**Work instructions**. Make an exact copy of every entry, leaving the pictures out.

Input records: Begin

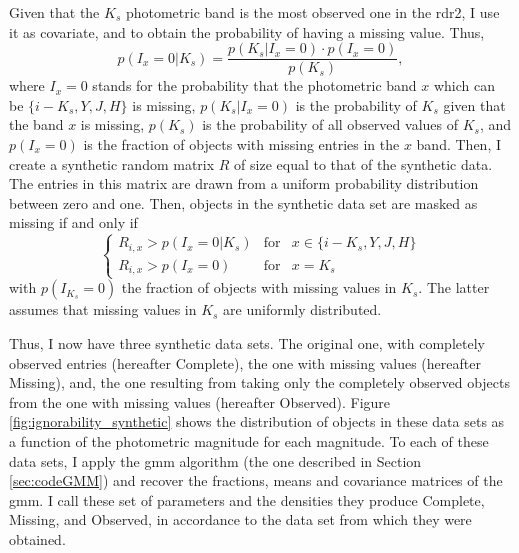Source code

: Given that the $K_s$ photometric band is the most observed one in the \gls{rdr2}, I use it as covariate, and to obtain the probability of having a missing value. Thus,
\begin{equation}
p(I_x=0 | K_s)=\frac{p(K_s|I_x = 0)\cdot p(I_x=0)}{p(K_s)},\nonumber
\end{equation}
where $I_x=0$ stands for the probability that the photometric band $x$ which can be $\{i-K_s,Y,J,H\}$ is missing, $p(K_s|I_x = 0)$ is the probability of $K_s$ given that the band $x$ is missing, $p(K_s)$ is the probability of all observed values of $K_s$, and $p(I_x=0)$ is the fraction of objects with missing entries in the $x$ band. Then, I create a synthetic random matrix $R$ of size equal to that of the synthetic data. The entries in this matrix are drawn from a uniform probability distribution between zero and one. Then, objects in the synthetic data set are masked as missing if and only if 
\begin{equation}
\label{eq:mask_missing}
 \left\{ \begin{array}{rcl}
       R_{i,x} > p(I_x=0 | K_s) & \mbox{for} & x\in \{i-K_s,Y,J,H\} \\ 
       R_{i,x} > p(I_x=0 ) & \mbox{for} & x =K_s 
\end{array}\right.
\end{equation}
with $p(I_{K_s}=0 )$ the fraction of objects with missing values in $K_s$. The latter assumes that missing values in $K_s$ are uniformly distributed.

Thus, I now have three synthetic data sets. The original one, with completely observed entries (hereafter Complete), the one with missing values (hereafter Missing), and, the one resulting from taking only the completely observed objects from the one with missing values (hereafter Observed). Figure \ref{fig:ignorability_synthetic} shows the distribution of objects in these data sets as a function of the photometric magnitude for each magnitude. To each of these data sets, I apply the \gls{gmm} algorithm (the one described in Section \ref{sec:codeGMM}) and recover the fractions, means and covariance matrices of the \gls{gmm}. I call these set of parameters and the densities they produce Complete, Missing, and Observed, in accordance to the data set from which they were obtained.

Input records: End

**Written solution**.
Source code

: Given that the $K_s$ photometric band is the most observed one in the \gls{rdr2}, I use it as covariate, and to obtain the probability of having a missing value. Thus,
\begin{equation}
p(I_x=0 | K_s)=\frac{p(K_s|I_x = 0)\cdot p(I_x=0)}{p(K_s)},\nonumber
\end{equation}
where $I_x=0$ stands for the probability that the photometric band $x$ which can be $\{i-K_s,Y,J,H\}$ is missing, $p(K_s|I_x = 0)$ is the probability of $K_s$ given that the band $x$ is missing, $p(K_s)$ is the probability of all observed values of $K_s$, and $p(I_x=0)$ is the fraction of objects with missing entries in the $x$ band. Then, I create a synthetic random matrix $R$ of size equal to that of the synthetic data. The entries in this matrix are drawn from a uniform probability distribution between zero and one. Then, objects in the synthetic data set are masked as missing if and only if 
\begin{equation}
\label{eq:mask_missing}
 \left\{ \begin{array}{rcl}
       R_{i,x} > p(I_x=0 | K_s) & \mbox{for} & x\in \{i-K_s,Y,J,H\} \\ 
       R_{i,x} > p(I_x=0 ) & \mbox{for} & x =K_s 
\end{array}\right.
\end{equation}
with $p(I_{K_s}=0 )$ the fraction of objects with missing values in $K_s$. The latter assumes that missing values in $K_s$ are uniformly distributed.

Thus, I now have three synthetic data sets. The original one, with completely observed entries (hereafter Complete), the one with missing values (hereafter Missing), and, the one resulting from taking only the completely observed objects from the one with missing values (hereafter Observed). Figure \ref{fig:ignorability_synthetic} shows the distribution of objects in these data sets as a function of the photometric magnitude for each magnitude. To each of these data sets, I apply the \gls{gmm} algorithm (the one described in Section \ref{sec:codeGMM}) and recover the fractions, means and covariance matrices of the \gls{gmm}. I call these set of parameters and the densities they produce Complete, Missing, and Observed, in accordance to the data set from which they were obtained.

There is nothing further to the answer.